Die Vorteile einer Wärmepumpe für Ihr Mehrfamilienhaus
Der Einbau einer Wärmepumpe in einem Mehrfamilienhaus ist eine strategisch sinnvolle Investition. Sie sichert nicht nur die langfristige Vermietbarkeit, sondern schützt Eigentümer auch vor der steigenden Kostenbeteiligung an der CO2-Steuer.
Attraktivität für Mieter: Niedrige Nebenkosten sind heute eines der wichtigsten Argumente bei der Wohnungssuche.
Vermeidung der CO2-Abgabe: Bei fossilen Heizungen müssen Vermieter je nach Energiestandard einen Großteil der CO2-Kosten selbst tragen. Mit einer Wärmepumpe entfällt dieser Kostenblock fast vollständig.

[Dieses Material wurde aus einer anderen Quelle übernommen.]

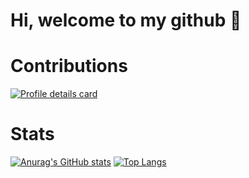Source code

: # Hi, welcome to my github 👋

# Contributions

[![Profile details card](https://github-profile-summary-cards.vercel.app/api/cards/profile-details?username=Natu-ja)](https://github.com/vn7n24fzkq/github-profile-summary-cards)

# Stats

[![Anurag's GitHub stats](https://github-readme-stats.vercel.app/api?username=Natu-ja)](https://github.com/anuraghazra/github-readme-stats)
[![Top Langs](https://github-readme-stats.vercel.app/api/top-langs/?username=Natu-ja)](https://github.com/anuraghazra/github-readme-stats)
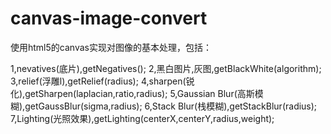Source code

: # canvas-image-convert

使用html5的canvas实现对图像的基本处理，包括：

1,nevatives(底片),getNegatives();
2,黑白图片,灰图,getBlackWhite(algorithm);
3,relief(浮雕l),getRelief(radius);
4,sharpen(锐化),getSharpen(laplacian,ratio,radius);
5,Gaussian Blur(高斯模糊),getGaussBlur(sigma,radius);
6,Stack Blur(栈模糊),getStackBlur(radius);
7,Lighting(光照效果),getLighting(centerX,centerY,radius,weight);

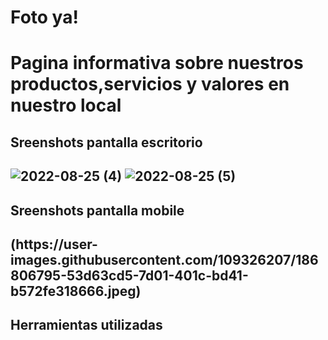  <h1> Foto ya!<h1>

<p>Pagina informativa sobre nuestros productos,servicios y valores en nuestro local<p>

<h2> Sreenshots pantalla escritorio<h2>


![2022-08-25 (4)](https://user-images.githubusercontent.com/109326207/186806214-c0bc6af9-0bfd-4e5b-9767-44276abadb8e.png)
![2022-08-25 (5)](https://user-images.githubusercontent.com/109326207/186806223-8e6f5c17-7854-4690-883f-aa1425ad3873.png)

<h2> Sreenshots pantalla mobile<h2>
(https://user-images.githubusercontent.com/109326207/186806795-53d63cd5-7d01-401c-bd41-b572fe318666.jpeg)

<h2> Herramientas utilizadas<h2>
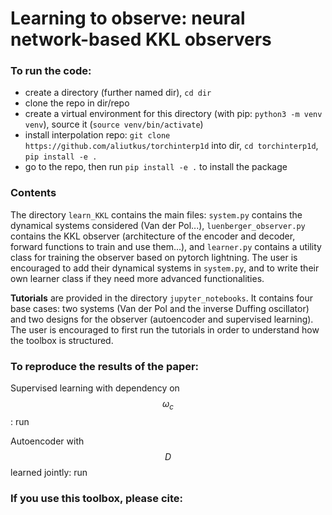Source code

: # Learning to observe: neural network-based KKL observers

### To run the code:
- create a directory (further named dir), `cd dir`
- clone the repo in dir/repo
- create a virtual environment for this directory (with pip: `python3 -m venv 
  venv`), source it (`source venv/bin/activate`)
- install interpolation repo: `git clone https://github.com/aliutkus/torchinterp1d` into dir, `cd torchinterp1d`, `pip install -e .`
- go to the repo, then run `pip install -e .` to install the package

### Contents
The directory `learn_KKL` contains the main files: `system.py` contains the 
dynamical systems considered (Van der Pol...), `luenberger_observer.py` 
contains the KKL observer (architecture of the encoder and decoder, forward 
functions to train and use them...), and `learner.py` contains a utility 
class for training the observer based on pytorch lightning. The user is 
encouraged to add their dynamical systems in `system.py`, and to write their 
own learner class if they need more advanced functionalities.

**Tutorials** are provided in the directory `jupyter_notebooks`. It contains 
four base cases: two systems (Van der Pol and the inverse Duffing oscillator)
and two designs for the observer (autoencoder and supervised learning). The 
user is encouraged to first run the tutorials in order to understand how the 
toolbox is structured.

### To reproduce the results of the paper:
Supervised learning with dependency on $$\omega_c$$: run 

Autoencoder with $$D$$ learned jointly: run 

### If you use this toolbox, please cite:
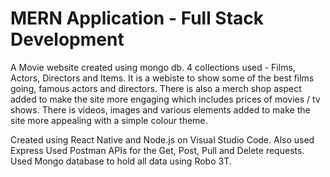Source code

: # MERN Application - Full Stack Development

A Movie website created using mongo db.
4 collections used - Films, Actors, Directors and Items.
It is a webiste to show some of the best films going, famous actors and directors.
There is also a merch shop aspect added to make the site more engaging which includes prices of movies / tv shows.
There is videos, images and various elements added to make the site more appealing with a simple colour theme.

Created using React Native and Node.js on Visual Studio Code. Also used Express
Used Postman APIs for the Get, Post, Pull and Delete requests.
Used Mongo database to hold all data using Robo 3T.
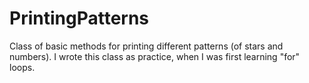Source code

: # PrintingPatterns
Class of basic methods for printing different patterns (of stars and numbers). I wrote this class as practice, when I was first learning "for" loops. 

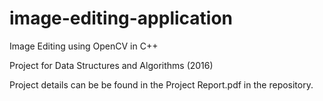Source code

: # image-editing-application
Image Editing using OpenCV in C++

Project for Data Structures and Algorithms (2016)

Project details can be be found in the Project Report.pdf in the repository.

Wertsteigerung des Objekts: Ein Mehrfamilienhaus mit moderner Heiztechnik (Erfüllung der GEG-Vorgaben) erzielt am Markt deutlich höhere Verkaufspreise als unsanierte Bestandsbauten.
Mieterstrom-Optionen: In Kombination mit einer großen Photovoltaikanlage auf dem Dach können Sie Strom für den Betrieb der Wärmepumpe nutzen, was die Rentabilität weiter steigert.
Welche Wärmepumpe zu einem Mehrfamilienhaus passt
Im Gegensatz zum Einfamilienhaus sind die Anforderungen im Mehrfamilienhaus deutlich komplexer, da höhere Heizlasten und strenge Hygienevorschriften beim Warmwasser (Legionellenschutz) beachtet werden müssen. Oft kommen hier Hochleistungswärmepumpen oder sogenannte Kaskaden-Lösungen zum Einsatz, bei denen mehrere Luft-Wasser-Wärmepumpen zusammengeschaltet werden, um den hohen Bedarf flexibel zu decken. In Bestandsgebäuden ist zudem die Hybrid-Wärmepumpe sehr beliebt: Hier übernimmt die Wärmepumpe die Grundlast (ca. 80 % des Jahres), während an extrem kalten Tagen oder für die Warmwasserbereitung eine unterstützende Gasbrennwerttherme anspringt.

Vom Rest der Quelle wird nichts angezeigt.